▶ _The problem_: Return exactly the lines of the records below, starting at the line that contains "## 🧬 Characteristics" and ending at the line that contains "- **Protocol-driven Memory Validation:**", with both of those lines kept.

▶ _Supplied material_:
--- START ---

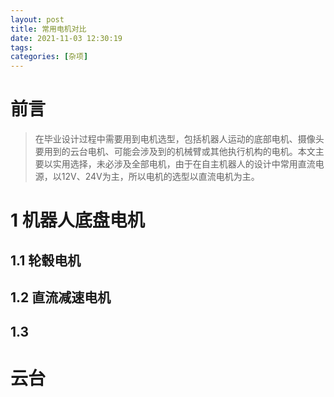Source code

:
 ```yaml
---
layout: post
title: 常用电机对比
date: 2021-11-03 12:30:19
tags:
categories: [杂项]
---
```

# 前言
> 在毕业设计过程中需要用到电机选型，包括机器人运动的底部电机、摄像头要用到的云台电机、可能会涉及到的机械臂或其他执行机构的电机。本文主要以实用选择，未必涉及全部电机，由于在自主机器人的设计中常用直流电源，以12V、24V为主，所以电机的选型以直流电机为主。

# 1 机器人底盘电机

## 1.1 轮毂电机
## 1.2 直流减速电机
## 1.3 


# 云台

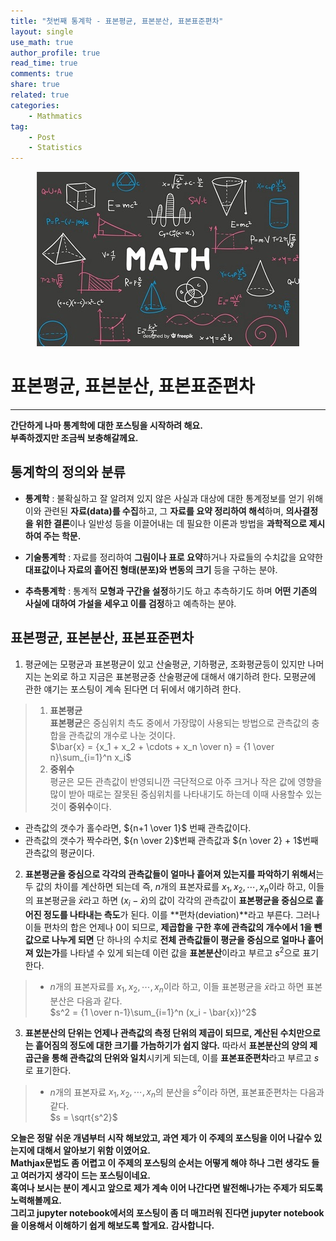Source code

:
 ```yaml
---
title: "첫번째 통계학 - 표본평균, 표본분산, 표본표준편차"
layout: single
use_math: true
author_profile: true
read_time: true
comments: true
share: true
related: true
categories:
    - Mathmatics
tag:
    - Post
    - Statistics
---  
```

<p align="center">
  <img src="/assets/img/post/mathmatics.jpg" alt="Mathmatics"/>
</p>  

# 표본평균, 표본분산, 표본표준편차
---

**간단하게 나마 통계학에 대한 포스팅을 시작하려 해요.**  
**부족하겠지만 조금씩 보충해갈께요.** 

## 통계학의 정의와 분류
* **통계학** : 불확실하고 잘 알려져 있지 않은 사실과 대상에 대한 통계정보를 얻기 위해 이와 관련된 **자료(data)를 수집**하고, 그 **자료를 요약 정리하여 해석**하며, **의사결정을 위한 결론**이나 일반성 등을 이끌어내는 데 필요한 이론과 방법을 **과학적으로 제시하여 주는 학문.**  
  
* **기술통계학** : 자료를 정리하여 **그림이나 표로 요약**하거나 자료들의 수치값을 요약한 **대표값이나 자료의 흩어진 형태(분포)와 변동의 크기** 등을 구하는 분야.  
  
* **추측통계학** : 통계적 **모형과 구간을 설정**하기도 하고 추측하기도 하며 **어떤 기존의 사실에 대하여 가설을 세우고 이를 검정**하고 예측하는 분야.    

## 표본평균, 표본분산, 표본표준편차
1. 평균에는 모평균과 표본평균이 있고 산술평균, 기하평균, 조화평균등이 있지만 나머지는 논외로 하고 지금은 표본평균중 산술평균에 대해서 얘기하려 한다. 모평균에 관한 얘기는 포스팅이 계속 된다면 더 뒤에서 얘기하려 한다.
  > 1. **표본평균**  
  **표본평균**은 중심위치 측도 중에서 가장많이 사용되는 방법으로 관측값의 충합을 관측값의 개수로 나눈 것이다.  
  $\bar{x} = {x_1 + x_2 + \cdots + x_n \over n} = {1 \over n}\sum_{i=1}^n x_i$
  > 2. **중위수**  
  평균은 모든 관측값이 반영되니깐 극단적으로 아주 크거나 작은 값에 영향을 많이 받아 때로는 잘못된 중심위치를 나타내기도 하는데 이때 사용할수 있는 것이 **중위수**이다.  
  * 관측값의 갯수가 홀수라면, ${n+1 \over 1}$ 번째 관측값이다.
  * 관측값의 갯수가 짝수라면, ${n \over 2}$번째 관측값과 ${n \over 2} + 1$번째 관측값의 평균이다.  
2. **표본평균을 중심으로 각각의 관측값들이 얼마나 흩어져 있는지를  파악하기 위해서**는 두 값의 차이를 계산하면 되는데 즉, $n$개의 표본자료를 $x_1, x_2, \cdots , x_n$이라 하고, 이들의 표본평균을 $\bar{x}$라고 하면 $(x_i - \bar{x})$의 값이 각각의 관측값이 **표본평균을 중심으로 흩어진 정도를 나타내는 측도**가 된다. 이를 **편차(deviation)**라고 부른다. 그러나 이들 편차의 합은 언제나 0이 되므로, **제곱합을 구한 후에 관측값의 개수에서 1을 뺀 값으로 나누게 되면** 단 하나의 수치로 **전체 관측값들이 평균을 중심으로 얼마나 흩어져 있는가**를 나타낼 수 있게 되는데 이런 값을 **표본분산**이라고 부르고 $s^2$으로 표기한다.  
  > * $n$개의 표본자료를 $x_1, x_2, \cdots , x_n$이라 하고, 이들 표본평균을 $\bar{x}$라고 하면 표본분산은 다음과 같다.  
  $s^2 = {1 \over n-1}\sum_{i=1}^n (x_i - \bar{x})^2$  
3. **표본분산의 단위는 언제나 관측값의 측정 단위의 제곱이 되므로, 계산된 수치만으로는 흩어짐의 정도에 대한 크기를 가늠하기가 쉽지 않다.** 따라서 **표본분산의 양의 제곱근을 통해 관측값의 단위와 일치**시키게 되는데, 이를 **표본표준편차**라고 부르고 $s$로 표기한다.
  > * $n$개의 표본자료 $x_1, x_2, \cdots , x_n$의 분산을 $s^2$이라 하면, 표본표준편차는 다음과 같다.  
  $s = \sqrt{s^2}$  

**오늘은 정말 쉬운 개념부터 시작 해보았고, 과연 제가 이 주제의 포스팅을 이어 나갈수 있는지에 대해서 알아보기 위함 이였어요.**  
**Mathjax문법도 좀 어렵고 이 주제의 포스팅의 순서는 어떻게 해야 하나 그런 생각도 들고 여러가지 생각이 드는 포스팅이네요.**  
**혹여나 보시는 분이 계시고 앞으로 제가 계속 이어 나간다면 발전해나가는 주제가 되도록 노력해볼께요.**  
**그리고 jupyter notebook에서의 포스팅이 좀 더 매끄러워 진다면 jupyter notebook을 이용해서 이해하기 쉽게 해보도록 할게요.**
**감사합니다.**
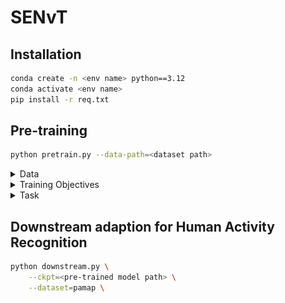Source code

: # SENvT

## Installation
```bash
conda create -n <env name> python==3.12
conda activate <env name>
pip install -r req.txt
```

## Pre-training
```bash
python pretrain.py --data-path=<dataset path>
```

<details>
<summary>Data</summary>

ここで想定しているデータのパスは，`train`，`test`ディレクトリの親の階層を指定してください．
```
- dir
  |- data       <----- here
     |- train
        |- 1.npy
        |- 2.npy
        ...
     |- test
        |- a.npy
        ...
```
なお，`*.npy`ファイルは`(N, 3, 300)`という形を想定しています．\
加速度センサから取得できるx,y,zの`3`軸分のデータが，`300`サンプル連続したものを1つのスライディングウィンドウとして，`N`個あることを意味します．\
下流タスクで使用するデータが`(*, 3, 300)`で調整されているので，この形にすることを推奨しますが，独自に変更したい場合は以下のように変更することができます．(ex. `(N, 6, 500)`)
```bash
python pretrain.py --window-size=500 --num-channels=6
```
</details>

<details>
<summary>Training Objectives</summary>

<img src='./images/objectives.png' width=256><br>
- 訓練目的は，データ拡張により変化を加えたデータと元データとの"誤差"を最小化すること．
- `--augment-chunk-size`でデータ拡張を適応するチャンクを設定可能．デフォルトでは`50`．ウィンドウサイズが`300`とすると`6`つに分割され各々がランダムに変換されるもしくは何もしない．
- 図の例ではmaskだけが適応されているが，他にもデータ拡張手法を追加できる．
- `--mask`, `--permute`, `--timewarp`, `--rotation`, `--wdba`, `--rgw`, `--dgw`をそれぞれ`True`に設定することでそのタスクが有効化される．
- しかし、`--wdba`, `--rgw`, `--dgw`は同じアクティビティ内でのばらつきを近しいものに変換するような処理のため，ラベルを必要とする．前半4つに関する組み合わせを試すことを推奨．
- 独自の拡張などを加えたい場合は，[`multitask.py`](./sslearning/multitask.py)内の`SignalAugmentation`を改修する．
</details>

<details>
<summary>Task</summary>

- *Mask*\
attention層で他のtokenから参照できないように設定

- *Permutation*\
時間軸に対して，ランダムなチャンクに分割しその順番を入れ替える

- *Time warping*\
時間軸に対して，ランダムに伸縮する

- *Rotation*\
チャンネル軸(x,y,z軸)に対して，ランダム入れ替え．センサーを空間的に回転するイメージ\
なお、このタスクに関しては，MSE損失ではなく，x,y,zをラベルとしたクロスエントロピー損失で"誤差"を測る．

</details>

## Downstream adaption for Human Activity Recognition
```bash
python downstream.py \
    --ckpt=<pre-trained model path> \
    --dataset=pamap \
```
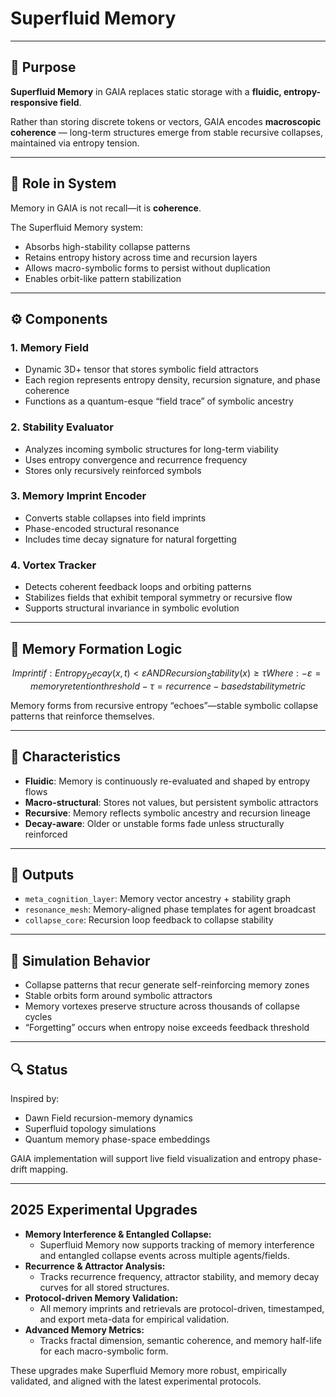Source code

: # Superfluid Memory

---

## 🧠 Purpose

**Superfluid Memory** in GAIA replaces static storage with a **fluidic, entropy-responsive field**.

Rather than storing discrete tokens or vectors, GAIA encodes **macroscopic coherence** — long-term structures emerge from stable recursive collapses, maintained via entropy tension.

---

## 💾 Role in System

Memory in GAIA is not recall—it is **coherence**.

The Superfluid Memory system:
- Absorbs high-stability collapse patterns
- Retains entropy history across time and recursion layers
- Allows macro-symbolic forms to persist without duplication
- Enables orbit-like pattern stabilization

---

## ⚙️ Components

### 1. Memory Field
- Dynamic 3D+ tensor that stores symbolic field attractors
- Each region represents entropy density, recursion signature, and phase coherence
- Functions as a quantum-esque “field trace” of symbolic ancestry

### 2. Stability Evaluator
- Analyzes incoming symbolic structures for long-term viability
- Uses entropy convergence and recurrence frequency
- Stores only recursively reinforced symbols

### 3. Memory Imprint Encoder
- Converts stable collapses into field imprints
- Phase-encoded structural resonance
- Includes time decay signature for natural forgetting

### 4. Vortex Tracker
- Detects coherent feedback loops and orbiting patterns
- Stabilizes fields that exhibit temporal symmetry or recursive flow
- Supports structural invariance in symbolic evolution

---

## 🌊 Memory Formation Logic

```math
Imprint if:

Entropy_Decay(x, t) < ε AND Recursion_Stability(x) ≥ τ

Where:
- ε = memory retention threshold
- τ = recurrence-based stability metric
```

Memory forms from recursive entropy “echoes”—stable symbolic collapse patterns that reinforce themselves.

---

## 🧬 Characteristics

- **Fluidic**: Memory is continuously re-evaluated and shaped by entropy flows
- **Macro-structural**: Stores not values, but persistent symbolic attractors
- **Recursive**: Memory reflects symbolic ancestry and recursion lineage
- **Decay-aware**: Older or unstable forms fade unless structurally reinforced

---

## 🔁 Outputs

- `meta_cognition_layer`: Memory vector ancestry + stability graph
- `resonance_mesh`: Memory-aligned phase templates for agent broadcast
- `collapse_core`: Recursion loop feedback to collapse stability

---

## 🧪 Simulation Behavior

- Collapse patterns that recur generate self-reinforcing memory zones
- Stable orbits form around symbolic attractors
- Memory vortexes preserve structure across thousands of collapse cycles
- “Forgetting” occurs when entropy noise exceeds feedback threshold

---

## 🔍 Status

Inspired by:
- Dawn Field recursion-memory dynamics
- Superfluid topology simulations
- Quantum memory phase-space embeddings

GAIA implementation will support live field visualization and entropy phase-drift mapping.

---

## 2025 Experimental Upgrades

- **Memory Interference & Entangled Collapse:**
  - Superfluid Memory now supports tracking of memory interference and entangled collapse events across multiple agents/fields.
- **Recurrence & Attractor Analysis:**
  - Tracks recurrence frequency, attractor stability, and memory decay curves for all stored structures.
- **Protocol-driven Memory Validation:**
  - All memory imprints and retrievals are protocol-driven, timestamped, and export meta-data for empirical validation.
- **Advanced Memory Metrics:**
  - Tracks fractal dimension, semantic coherence, and memory half-life for each macro-symbolic form.

These upgrades make Superfluid Memory more robust, empirically validated, and aligned with the latest experimental protocols.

--- END ---

▶ _Exercise response_:
## 🧬 Characteristics

- **Fluidic**: Memory is continuously re-evaluated and shaped by entropy flows
- **Macro-structural**: Stores not values, but persistent symbolic attractors
- **Recursive**: Memory reflects symbolic ancestry and recursion lineage
- **Decay-aware**: Older or unstable forms fade unless structurally reinforced

---

## 🔁 Outputs

- `meta_cognition_layer`: Memory vector ancestry + stability graph
- `resonance_mesh`: Memory-aligned phase templates for agent broadcast
- `collapse_core`: Recursion loop feedback to collapse stability

---

## 🧪 Simulation Behavior

- Collapse patterns that recur generate self-reinforcing memory zones
- Stable orbits form around symbolic attractors
- Memory vortexes preserve structure across thousands of collapse cycles
- “Forgetting” occurs when entropy noise exceeds feedback threshold

---

## 🔍 Status

Inspired by:
- Dawn Field recursion-memory dynamics
- Superfluid topology simulations
- Quantum memory phase-space embeddings

GAIA implementation will support live field visualization and entropy phase-drift mapping.

---

## 2025 Experimental Upgrades

- **Memory Interference & Entangled Collapse:**
  - Superfluid Memory now supports tracking of memory interference and entangled collapse events across multiple agents/fields.
- **Recurrence & Attractor Analysis:**
  - Tracks recurrence frequency, attractor stability, and memory decay curves for all stored structures.
- **Protocol-driven Memory Validation:**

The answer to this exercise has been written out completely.